Step 1: Set up SSO Service to support B2B

Start by specifying which journeys the SSO Service should execute for your B2B member invite and login flows.

  1. Navigate to SSO and Federation > Configuration, then expand the B2B configuration section. In the B2B invite journey field, select + Create new journey and provide a nameMosaic will create a blank SSO journey automatically. This journey will be triggered when a person clicks on the magic link in the email.
  2. Navigate to SSO and Federation > Configuration > Client groups, drill-down to the client group. In the Journey section, select + Create new journey and provide a nameMosaic will create a blank SSO journey automatically. This journey will be triggered when a member wants to log in to the app.

Step 2: Build B2B invite journey

The B2B invite journey runs when an end-user clicks the invitation link to join the organization. To onboard the member to the right organization, this journey uses the org context retrieved from the invite link. Within this journey, the new member is onboarded through SSO service and, depending on the journey logic, may also be logged in.

Navigate to B2B Identity > Journeys and locate the invite journey you've created in Step 1. Start building the journey, for example, add the following steps:

  1. Collect information step: Welcomes a member to the organization (specified using @organizations.current().name expression), then collects user details, such as name and date of birth.
  2. Register a passkey step: Registers passkey credentials for WebAuthn-based biometric authentication.
  3. Display information step: Confirms that the member completed onboarding.
B2B invite journey example
Click to open the image in a dedicated tab.

Step 3: Build B2B login journey

The B2B login journey runs when an end-user wants to log in to the app associated with an organization.
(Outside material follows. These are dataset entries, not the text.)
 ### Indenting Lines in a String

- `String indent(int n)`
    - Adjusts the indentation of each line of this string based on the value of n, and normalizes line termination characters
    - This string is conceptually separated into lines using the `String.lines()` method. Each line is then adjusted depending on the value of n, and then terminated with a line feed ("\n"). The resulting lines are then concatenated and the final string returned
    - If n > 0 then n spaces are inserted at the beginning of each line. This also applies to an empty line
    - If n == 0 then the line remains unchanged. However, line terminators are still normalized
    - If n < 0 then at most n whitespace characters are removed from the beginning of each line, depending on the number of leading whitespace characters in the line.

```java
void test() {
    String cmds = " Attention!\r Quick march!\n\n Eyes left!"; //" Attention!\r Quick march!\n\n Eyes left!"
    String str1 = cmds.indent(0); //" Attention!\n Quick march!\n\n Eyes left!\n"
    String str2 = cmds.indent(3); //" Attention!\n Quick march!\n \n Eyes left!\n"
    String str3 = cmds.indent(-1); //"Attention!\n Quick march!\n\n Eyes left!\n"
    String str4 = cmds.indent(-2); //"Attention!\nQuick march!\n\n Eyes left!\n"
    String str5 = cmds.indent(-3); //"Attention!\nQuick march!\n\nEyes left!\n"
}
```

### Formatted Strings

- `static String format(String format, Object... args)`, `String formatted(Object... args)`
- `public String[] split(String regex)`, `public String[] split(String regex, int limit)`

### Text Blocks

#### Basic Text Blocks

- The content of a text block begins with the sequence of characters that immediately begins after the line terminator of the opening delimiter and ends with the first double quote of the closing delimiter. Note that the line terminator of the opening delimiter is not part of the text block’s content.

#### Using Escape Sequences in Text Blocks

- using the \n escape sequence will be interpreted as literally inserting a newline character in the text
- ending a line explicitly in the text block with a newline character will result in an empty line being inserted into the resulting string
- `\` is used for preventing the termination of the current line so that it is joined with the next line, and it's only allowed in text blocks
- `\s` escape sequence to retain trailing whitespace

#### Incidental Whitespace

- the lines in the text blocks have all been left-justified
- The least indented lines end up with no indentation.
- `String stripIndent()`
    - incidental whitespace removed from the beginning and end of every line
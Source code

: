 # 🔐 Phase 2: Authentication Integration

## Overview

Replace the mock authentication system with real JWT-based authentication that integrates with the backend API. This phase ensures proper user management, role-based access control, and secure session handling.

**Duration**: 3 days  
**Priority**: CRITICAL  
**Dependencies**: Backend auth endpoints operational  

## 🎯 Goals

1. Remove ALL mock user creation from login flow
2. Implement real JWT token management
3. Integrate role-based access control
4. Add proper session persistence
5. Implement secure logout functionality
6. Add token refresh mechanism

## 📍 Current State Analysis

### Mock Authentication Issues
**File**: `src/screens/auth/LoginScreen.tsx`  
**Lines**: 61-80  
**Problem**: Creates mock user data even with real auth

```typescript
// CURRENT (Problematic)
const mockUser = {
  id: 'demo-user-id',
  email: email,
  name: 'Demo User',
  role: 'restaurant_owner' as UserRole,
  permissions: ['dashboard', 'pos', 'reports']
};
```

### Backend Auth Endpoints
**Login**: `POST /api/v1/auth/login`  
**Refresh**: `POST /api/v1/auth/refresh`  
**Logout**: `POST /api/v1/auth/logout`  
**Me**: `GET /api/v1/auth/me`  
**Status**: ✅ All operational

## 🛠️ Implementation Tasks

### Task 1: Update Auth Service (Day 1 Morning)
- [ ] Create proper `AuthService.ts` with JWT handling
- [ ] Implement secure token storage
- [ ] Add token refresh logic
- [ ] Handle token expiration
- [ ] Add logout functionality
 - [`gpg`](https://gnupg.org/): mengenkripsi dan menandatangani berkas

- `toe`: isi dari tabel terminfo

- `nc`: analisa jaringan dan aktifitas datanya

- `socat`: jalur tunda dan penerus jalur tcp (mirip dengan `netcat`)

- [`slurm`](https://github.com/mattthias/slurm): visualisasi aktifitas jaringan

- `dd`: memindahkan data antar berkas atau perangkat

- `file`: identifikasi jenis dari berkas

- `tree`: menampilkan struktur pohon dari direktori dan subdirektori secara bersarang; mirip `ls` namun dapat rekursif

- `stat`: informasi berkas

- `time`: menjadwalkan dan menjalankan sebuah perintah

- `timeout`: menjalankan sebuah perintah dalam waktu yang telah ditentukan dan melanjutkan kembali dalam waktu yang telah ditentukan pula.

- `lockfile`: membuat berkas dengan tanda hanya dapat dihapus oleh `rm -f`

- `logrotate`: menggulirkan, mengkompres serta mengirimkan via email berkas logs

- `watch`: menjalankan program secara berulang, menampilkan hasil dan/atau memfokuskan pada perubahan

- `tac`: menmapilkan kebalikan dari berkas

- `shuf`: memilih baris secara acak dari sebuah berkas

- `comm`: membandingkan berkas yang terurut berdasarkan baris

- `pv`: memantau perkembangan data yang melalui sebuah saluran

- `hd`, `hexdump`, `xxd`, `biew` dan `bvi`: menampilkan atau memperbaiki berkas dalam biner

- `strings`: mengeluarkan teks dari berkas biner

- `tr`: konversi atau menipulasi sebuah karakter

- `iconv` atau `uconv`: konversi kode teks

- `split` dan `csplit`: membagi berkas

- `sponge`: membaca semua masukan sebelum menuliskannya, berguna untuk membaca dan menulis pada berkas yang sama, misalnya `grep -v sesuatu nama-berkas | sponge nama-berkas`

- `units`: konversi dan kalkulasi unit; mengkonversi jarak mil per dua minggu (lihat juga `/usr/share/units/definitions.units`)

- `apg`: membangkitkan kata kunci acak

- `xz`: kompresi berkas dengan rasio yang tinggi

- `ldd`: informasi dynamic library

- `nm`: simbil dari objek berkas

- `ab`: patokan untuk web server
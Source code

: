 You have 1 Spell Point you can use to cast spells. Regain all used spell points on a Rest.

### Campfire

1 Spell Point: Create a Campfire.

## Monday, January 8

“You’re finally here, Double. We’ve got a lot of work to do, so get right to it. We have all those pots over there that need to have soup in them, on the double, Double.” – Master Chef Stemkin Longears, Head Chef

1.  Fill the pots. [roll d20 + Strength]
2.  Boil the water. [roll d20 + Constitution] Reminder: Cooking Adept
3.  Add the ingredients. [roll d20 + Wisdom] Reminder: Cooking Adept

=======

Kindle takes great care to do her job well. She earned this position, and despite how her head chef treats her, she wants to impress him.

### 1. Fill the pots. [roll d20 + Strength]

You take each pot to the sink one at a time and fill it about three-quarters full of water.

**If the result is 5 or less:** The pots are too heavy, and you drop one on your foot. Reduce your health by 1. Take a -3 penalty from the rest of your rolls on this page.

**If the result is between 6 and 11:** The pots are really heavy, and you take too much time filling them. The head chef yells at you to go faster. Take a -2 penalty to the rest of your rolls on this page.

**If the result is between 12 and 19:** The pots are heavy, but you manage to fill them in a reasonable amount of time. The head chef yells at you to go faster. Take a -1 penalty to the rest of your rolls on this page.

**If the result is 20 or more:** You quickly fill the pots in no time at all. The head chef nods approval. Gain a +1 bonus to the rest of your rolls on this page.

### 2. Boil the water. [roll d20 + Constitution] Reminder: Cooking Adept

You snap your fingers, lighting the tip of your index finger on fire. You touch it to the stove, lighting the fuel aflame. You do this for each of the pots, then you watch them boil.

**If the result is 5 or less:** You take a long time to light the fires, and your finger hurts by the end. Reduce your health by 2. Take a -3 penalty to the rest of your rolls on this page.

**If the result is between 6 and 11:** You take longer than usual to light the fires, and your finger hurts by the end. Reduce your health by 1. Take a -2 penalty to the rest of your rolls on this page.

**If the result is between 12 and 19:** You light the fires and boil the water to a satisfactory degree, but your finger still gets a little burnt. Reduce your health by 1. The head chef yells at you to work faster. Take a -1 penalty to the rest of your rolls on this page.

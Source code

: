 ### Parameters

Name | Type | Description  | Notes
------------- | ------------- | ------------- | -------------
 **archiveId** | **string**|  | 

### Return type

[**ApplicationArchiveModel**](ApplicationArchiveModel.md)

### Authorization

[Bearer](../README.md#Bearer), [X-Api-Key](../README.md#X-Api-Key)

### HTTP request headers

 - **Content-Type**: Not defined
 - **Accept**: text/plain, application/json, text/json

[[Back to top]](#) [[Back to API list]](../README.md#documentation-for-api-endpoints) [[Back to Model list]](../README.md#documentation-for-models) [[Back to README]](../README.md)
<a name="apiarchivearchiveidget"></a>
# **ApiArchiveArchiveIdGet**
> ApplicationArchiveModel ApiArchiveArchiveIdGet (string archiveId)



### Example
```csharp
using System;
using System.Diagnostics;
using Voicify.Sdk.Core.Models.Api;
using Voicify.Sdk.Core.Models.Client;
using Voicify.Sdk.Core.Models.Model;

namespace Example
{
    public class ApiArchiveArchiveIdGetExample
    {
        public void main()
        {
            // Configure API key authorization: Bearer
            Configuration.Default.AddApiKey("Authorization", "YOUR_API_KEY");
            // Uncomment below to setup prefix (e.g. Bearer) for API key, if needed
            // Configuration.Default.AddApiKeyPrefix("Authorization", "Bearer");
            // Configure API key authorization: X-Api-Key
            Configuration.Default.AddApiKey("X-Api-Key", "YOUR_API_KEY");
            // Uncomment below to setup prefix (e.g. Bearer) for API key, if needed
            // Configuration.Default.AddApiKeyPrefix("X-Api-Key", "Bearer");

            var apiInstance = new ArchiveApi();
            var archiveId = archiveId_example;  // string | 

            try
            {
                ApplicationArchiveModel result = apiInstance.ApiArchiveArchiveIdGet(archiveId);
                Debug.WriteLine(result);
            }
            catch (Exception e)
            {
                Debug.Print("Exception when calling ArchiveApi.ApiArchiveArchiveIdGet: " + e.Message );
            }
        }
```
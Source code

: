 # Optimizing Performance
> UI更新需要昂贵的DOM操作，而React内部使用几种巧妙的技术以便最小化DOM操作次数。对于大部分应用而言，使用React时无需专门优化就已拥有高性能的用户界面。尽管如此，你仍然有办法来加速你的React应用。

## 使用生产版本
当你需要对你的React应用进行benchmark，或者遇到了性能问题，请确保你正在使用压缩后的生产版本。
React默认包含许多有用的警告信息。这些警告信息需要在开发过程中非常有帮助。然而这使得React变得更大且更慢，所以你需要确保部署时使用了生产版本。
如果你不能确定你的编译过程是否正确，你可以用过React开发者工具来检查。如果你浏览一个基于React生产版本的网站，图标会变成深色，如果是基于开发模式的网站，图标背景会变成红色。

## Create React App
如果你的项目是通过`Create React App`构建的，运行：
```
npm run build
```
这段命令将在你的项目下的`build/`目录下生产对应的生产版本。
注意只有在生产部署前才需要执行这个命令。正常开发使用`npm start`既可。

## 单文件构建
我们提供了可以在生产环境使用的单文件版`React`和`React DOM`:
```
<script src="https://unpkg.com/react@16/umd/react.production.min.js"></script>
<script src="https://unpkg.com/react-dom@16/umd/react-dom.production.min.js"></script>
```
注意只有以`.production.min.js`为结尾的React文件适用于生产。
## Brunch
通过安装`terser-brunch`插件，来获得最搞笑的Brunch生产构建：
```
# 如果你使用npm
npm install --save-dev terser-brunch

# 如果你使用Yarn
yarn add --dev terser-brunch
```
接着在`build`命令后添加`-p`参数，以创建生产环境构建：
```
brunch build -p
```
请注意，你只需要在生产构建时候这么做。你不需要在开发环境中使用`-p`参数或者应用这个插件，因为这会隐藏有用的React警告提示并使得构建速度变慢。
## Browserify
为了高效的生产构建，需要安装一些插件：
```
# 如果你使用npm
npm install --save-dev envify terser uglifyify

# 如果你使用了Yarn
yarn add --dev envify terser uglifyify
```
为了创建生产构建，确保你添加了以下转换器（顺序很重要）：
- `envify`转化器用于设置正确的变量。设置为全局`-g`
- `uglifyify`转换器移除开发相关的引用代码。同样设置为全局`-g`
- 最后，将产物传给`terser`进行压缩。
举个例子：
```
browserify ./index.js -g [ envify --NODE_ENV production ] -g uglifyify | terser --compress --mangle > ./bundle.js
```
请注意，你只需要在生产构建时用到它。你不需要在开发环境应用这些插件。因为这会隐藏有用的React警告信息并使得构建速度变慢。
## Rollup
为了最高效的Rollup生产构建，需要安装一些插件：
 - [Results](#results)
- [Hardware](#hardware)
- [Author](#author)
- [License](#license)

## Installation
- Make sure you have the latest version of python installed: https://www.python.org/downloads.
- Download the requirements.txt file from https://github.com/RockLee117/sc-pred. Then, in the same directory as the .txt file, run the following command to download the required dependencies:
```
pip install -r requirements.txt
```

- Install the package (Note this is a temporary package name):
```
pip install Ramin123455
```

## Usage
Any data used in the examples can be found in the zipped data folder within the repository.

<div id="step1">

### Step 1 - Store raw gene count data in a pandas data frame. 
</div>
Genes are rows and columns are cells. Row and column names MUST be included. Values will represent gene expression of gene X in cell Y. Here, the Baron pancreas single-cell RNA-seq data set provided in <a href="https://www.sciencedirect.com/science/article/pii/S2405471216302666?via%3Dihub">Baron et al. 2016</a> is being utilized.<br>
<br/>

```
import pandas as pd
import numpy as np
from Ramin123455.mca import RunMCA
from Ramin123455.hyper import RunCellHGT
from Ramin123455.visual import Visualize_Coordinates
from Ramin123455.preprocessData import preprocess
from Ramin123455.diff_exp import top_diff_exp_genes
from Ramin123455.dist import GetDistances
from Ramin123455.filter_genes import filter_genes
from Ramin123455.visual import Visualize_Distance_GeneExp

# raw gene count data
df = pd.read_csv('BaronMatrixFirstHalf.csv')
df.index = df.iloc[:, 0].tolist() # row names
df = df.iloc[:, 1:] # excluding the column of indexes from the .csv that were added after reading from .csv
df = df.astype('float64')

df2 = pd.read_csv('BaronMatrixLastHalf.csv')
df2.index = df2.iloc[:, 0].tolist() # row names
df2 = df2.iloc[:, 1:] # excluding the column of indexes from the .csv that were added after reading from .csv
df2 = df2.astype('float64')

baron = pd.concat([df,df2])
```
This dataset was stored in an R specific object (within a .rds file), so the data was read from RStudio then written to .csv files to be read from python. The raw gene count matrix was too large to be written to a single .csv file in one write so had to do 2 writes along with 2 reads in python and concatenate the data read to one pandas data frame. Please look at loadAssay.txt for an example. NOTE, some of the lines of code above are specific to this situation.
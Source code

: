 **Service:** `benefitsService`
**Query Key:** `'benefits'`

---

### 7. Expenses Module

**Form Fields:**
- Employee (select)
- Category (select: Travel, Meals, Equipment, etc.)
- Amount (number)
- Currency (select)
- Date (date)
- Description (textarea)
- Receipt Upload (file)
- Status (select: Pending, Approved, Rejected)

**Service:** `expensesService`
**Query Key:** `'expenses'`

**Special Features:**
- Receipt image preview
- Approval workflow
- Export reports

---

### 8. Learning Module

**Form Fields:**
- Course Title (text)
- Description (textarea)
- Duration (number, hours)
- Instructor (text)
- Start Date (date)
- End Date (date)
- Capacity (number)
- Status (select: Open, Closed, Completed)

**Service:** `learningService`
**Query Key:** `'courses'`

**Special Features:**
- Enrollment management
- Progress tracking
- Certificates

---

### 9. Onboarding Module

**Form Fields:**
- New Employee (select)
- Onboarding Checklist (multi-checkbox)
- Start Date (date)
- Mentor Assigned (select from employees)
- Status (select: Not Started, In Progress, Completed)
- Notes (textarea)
To customize login experience, this journey uses the org context retrieved from user's input.

Navigate to B2B Identity > Journeys and locate the login journey you've created in Step 1. Start building the journey, for example, add the following steps:

  1. Collect information step: Prompts the member to enter their email and saves it in the outpt variable.
  2. Select organization step: Retrieves membership details for the user and sets the org context.
  3. Login form step: Presents available login methods to the member, for example, passkey authentication. Keep the Auth Methods by Org field set to default to leverage the organization specified in a previous step.
  4. Passkey authentication step: Handles authentication with WebAuthn credentials. Keep the Org context field set to default to leverage the organization specified earlier in the journey.
B2B invite journey example
Click to open the image in a dedicated tab.

Test: Invite members

Organization admins invite members from the Members page in the Organization Admin Portal. To invite:

  1. Add the member using email or phone.
  2. Assign the role Organization member.
  3. Choose Send invitation to user.

This sends an email with a magic link that includes the org context. The invite journey begins when the user clicks it.